Show all lines containing "Auto" from the data below.

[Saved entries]

___

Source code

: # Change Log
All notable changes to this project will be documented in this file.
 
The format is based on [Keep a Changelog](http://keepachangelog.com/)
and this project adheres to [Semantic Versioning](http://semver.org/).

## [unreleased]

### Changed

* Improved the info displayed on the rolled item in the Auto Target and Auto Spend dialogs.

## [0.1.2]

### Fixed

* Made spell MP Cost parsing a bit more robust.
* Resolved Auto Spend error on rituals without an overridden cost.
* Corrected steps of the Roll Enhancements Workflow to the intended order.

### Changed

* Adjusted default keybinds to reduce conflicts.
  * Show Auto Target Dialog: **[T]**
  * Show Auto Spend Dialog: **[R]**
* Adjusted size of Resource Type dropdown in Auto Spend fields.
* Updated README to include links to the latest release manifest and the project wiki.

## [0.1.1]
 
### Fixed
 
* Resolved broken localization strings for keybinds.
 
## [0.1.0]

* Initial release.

___

TASK SOLUTION >>
* Improved the info displayed on the rolled item in the Auto Target and Auto Spend dialogs.
* Resolved Auto Spend error on rituals without an overridden cost.
  * Show Auto Target Dialog: **[T]**
  * Show Auto Spend Dialog: **[R]**
* Adjusted size of Resource Type dropdown in Auto Spend fields.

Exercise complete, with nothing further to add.